Follow the data: Computing the algorithmic periphery with credit scores and property values

Chapter forthcoming in A. Datta and F. Hoefsloot (Eds), Informational Peripheries. Rethinking the urban in a digital age, UCL Press.

2025-01-01

Abstract

Like many economic sectors, such as financial services, transport and logistics, the housing market has been profoundly reconfigured by the centrality of data and the rise of the platform economy. Yet how this deployment of digital technologies affects the reconfiguration of urban spaces remains little understood. How do the transformation of land, housing and individuals into digital traces affect urban inequalities? How do informational flows reconfigure the urban fabric by networking material and digital worlds?

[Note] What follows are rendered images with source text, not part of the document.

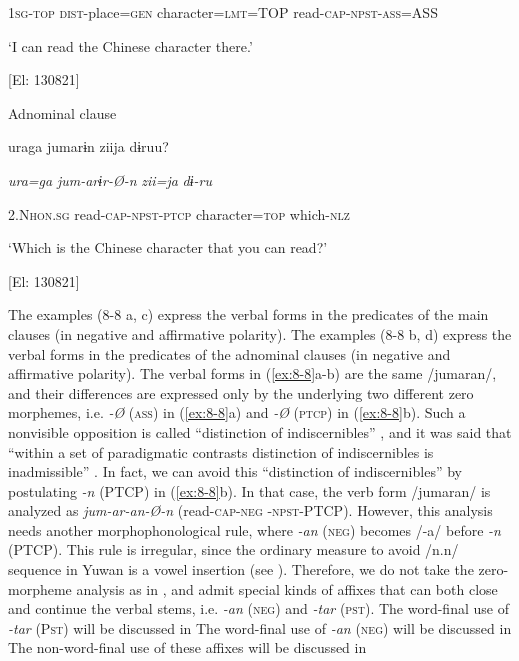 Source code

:    1\textsc{sg}-\textsc{top}  \textsc{dist}-place=\textsc{gen}  character=\textsc{lmt}=TOP  read-\textsc{cap}-\textsc{npst}-\textsc{ass}=ASS

    ‘I can read the Chinese character there.’

    [El: 130821]

\ex Adnominal clause

    uraga  jumarɨn  ziija  dɨruu?

    \textit{ura=ga}  \textit{jum-arɨr-Ø-n}  \textit{zii=ja}  \textit{dɨ-ru}

    2.N\textsc{hon}.\textsc{sg}  read-\textsc{cap}-\textsc{npst}-\textsc{ptcp}  character=\textsc{top}  which-\textsc{nlz}

    ‘Which is the Chinese character that you can read?’

    [El: 130821]

The examples (8-8 a, c) express the verbal forms in the predicates of the main clauses (in negative and affirmative polarity). The examples (8-8 b, d) express the verbal forms in the predicates of the adnominal clauses (in negative and affirmative polarity). The verbal forms in (\ref{ex:8-8}a-b) are the same /jumaran/, and their differences are expressed only by the underlying two different zero morphemes, i.e. \textit{{}-Ø} (\textsc{ass}) in (\ref{ex:8-8}a) and \textit{{}-Ø} (\textsc{ptcp}) in (\ref{ex:8-8}b). Such a nonvisible opposition is called “distinction of indiscernibles” \citep[36]{Haas1974}, and it was said that “within a set of paradigmatic contrasts distinction of indiscernibles is inadmissible” \citep[83]{McGregor2003}. In fact, we can avoid this “distinction of indiscernibles” by postulating \textit{{}-n} (PTCP) in (\ref{ex:8-8}b). In that case, the verb form /jumaran/ is analyzed as \textit{jum-ar-an-Ø-n} (read-\textsc{cap}-\textsc{neg} -\textsc{npst}-PTCP). However, this analysis needs another morphophonological rule, where \textit{{}-an} (\textsc{neg}) becomes /-a/ before \textit{{}-n} (PTCP). This rule is irregular, since the ordinary measure to avoid /n.n/ sequence in Yuwan is a vowel insertion (see ). Therefore, we do not take the zero-morpheme analysis as in , and admit special kinds of affixes that can both close and continue the verbal stems, i.e. \textit{{}-an} (\textsc{neg}) and \textit{{}-tar} (\textsc{pst}). The word-final use of \textit{{}-tar} (P\textsc{st}) will be discussed in  The word-final use of \textit{{}-an} (\textsc{neg}) will be discussed in  The non-word-final use of these affixes will be discussed in 

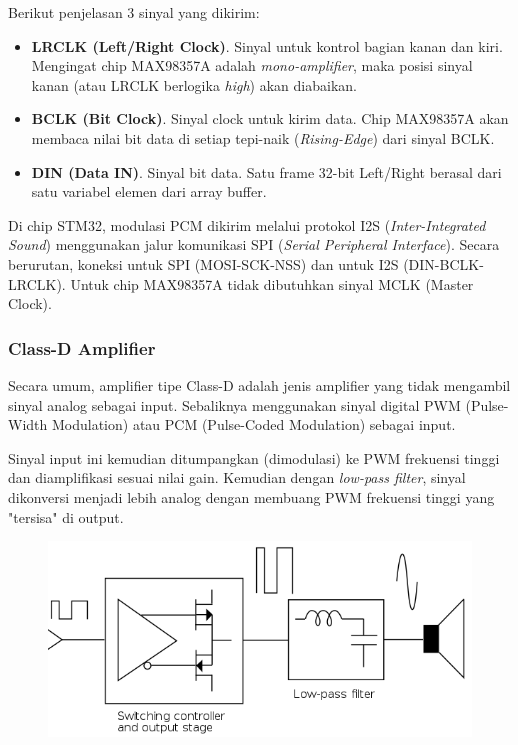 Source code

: \documentclass[12pt,]{article}
\begin{document}
	Berikut penjelasan 3 sinyal yang dikirim:
	\begin{itemize}
		\item \textbf{LRCLK (Left/Right Clock)}. Sinyal untuk kontrol bagian kanan dan kiri.
		Mengingat chip MAX98357A adalah \textit{mono-amplifier},
		maka posisi sinyal kanan (atau LRCLK berlogika \textit{high}) akan diabaikan.
		
		\item \textbf{BCLK (Bit Clock)}. Sinyal clock untuk kirim data.
		Chip MAX98357A akan membaca nilai bit data di setiap tepi-naik (\textit{Rising-Edge})
		dari sinyal BCLK.
		
		\item \textbf{DIN (Data IN)}. Sinyal bit data. 
		Satu frame 32-bit Left/Right berasal dari satu variabel elemen dari array buffer. 
	\end{itemize}
	
	Di chip STM32, modulasi PCM dikirim melalui protokol I2S (\textit{Inter-Integrated Sound})
	menggunakan jalur komunikasi SPI (\textit{Serial Peripheral Interface}).
	Secara berurutan, koneksi untuk SPI (MOSI-SCK-NSS) dan untuk I2S (DIN-BCLK-LRCLK).
	Untuk chip MAX98357A tidak dibutuhkan sinyal MCLK (Master Clock).
	
	\subsubsection{Class-D Amplifier}
	
	Secara umum, amplifier tipe Class-D adalah jenis amplifier yang tidak mengambil sinyal analog sebagai input.
	Sebaliknya menggunakan sinyal digital PWM (Pulse-Width Modulation) atau PCM (Pulse-Coded Modulation) sebagai input.
	
	Sinyal input ini kemudian ditumpangkan (dimodulasi) ke PWM frekuensi tinggi dan diamplifikasi sesuai nilai gain.
	Kemudian dengan \textit{low-pass filter}, sinyal dikonversi menjadi lebih analog
	dengan membuang PWM frekuensi tinggi yang "tersisa" di output.
	\begin{figure}[H]
		\centering
		\includegraphics[width=0.6\linewidth]{images/classD}
	\end{figure}
\end{document}

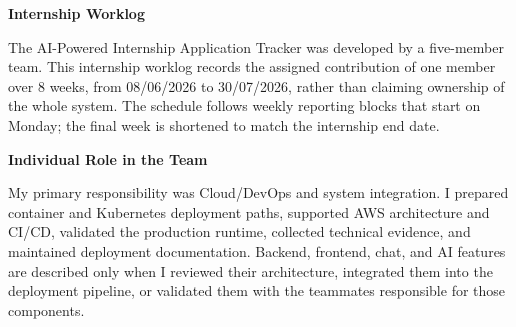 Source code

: \vspace{0.5em}\noindent\textbf{Internship Worklog}\par

The AI-Powered Internship Application Tracker was developed by a
five-member team. This internship worklog records the assigned
contribution of one member over 8 weeks, from 08/06/2026 to 30/07/2026,
rather than claiming ownership of the whole system. The schedule follows
weekly reporting blocks that start on Monday; the final week is
shortened to match the internship end date.

\vspace{0.5em}\noindent\textbf{Individual Role in the
Team}\par

My primary responsibility was Cloud/DevOps and system integration. I
prepared container and Kubernetes deployment paths, supported AWS
architecture and CI/CD, validated the production runtime, collected
technical evidence, and maintained deployment documentation. Backend,
frontend, chat, and AI features are described only when I reviewed their
architecture, integrated them into the deployment pipeline, or validated
them with the teammates responsible for those components.

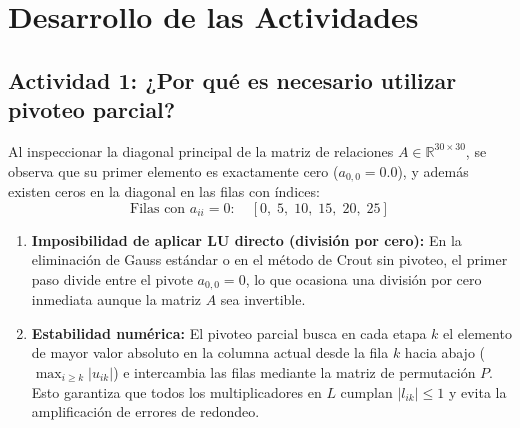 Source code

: \documentclass[11pt,a4paper]{article}
\begin{document}
\section{Desarrollo de las Actividades}

\subsection{Actividad 1: ¿Por qué es necesario utilizar pivoteo parcial?}
Al inspeccionar la diagonal principal de la matriz de relaciones $A \in \mathbb{R}^{30 \times 30}$, se observa que su primer elemento es exactamente cero ($a_{0,0} = 0.0$), y además existen ceros en la diagonal en las filas con índices:
\[
    \text{Filas con } a_{ii} = 0: \quad [0, \; 5, \; 10, \; 15, \; 20, \; 25]
\]
\begin{enumerate}[leftmargin=*]
    \item \textbf{Imposibilidad de aplicar LU directo (división por cero):} En la eliminación de Gauss estándar o en el método de Crout sin pivoteo, el primer paso divide entre el pivote $a_{0,0} = 0$, lo que ocasiona una división por cero inmediata aunque la matriz $A$ sea invertible.
    \item \textbf{Estabilidad numérica:} El pivoteo parcial busca en cada etapa $k$ el elemento de mayor valor absoluto en la columna actual desde la fila $k$ hacia abajo ($\max_{i \ge k} |u_{ik}|$) e intercambia las filas mediante la matriz de permutación $P$. Esto garantiza que todos los multiplicadores en $L$ cumplan $|l_{ik}| \le 1$ y evita la amplificación de errores de redondeo.
\end{enumerate}
\end{document}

To answer these questions, this chapter proposes “follow the data” as a method to examine the infrastructural anatomy, value-creation regimes and differentiation mechanisms that characterize the urban process in the age of digital capitalism. Following the data flows generated on the one hand by credit consumption, and on the other by the digitization of real estate transactions, this chapter examines the functioning of the South African real estate market, and its consequences for the evolution of urban peripheries. Although integrated into the digital architecture of the market, the populations and territories of urban marginality become recategorized in what I call the “algorithmic periphery”, classified as “incalculable”, “invisible” or “disqualified”, thus introducing a problematic equation between digital invisibility, economic informality and political illegitimacy.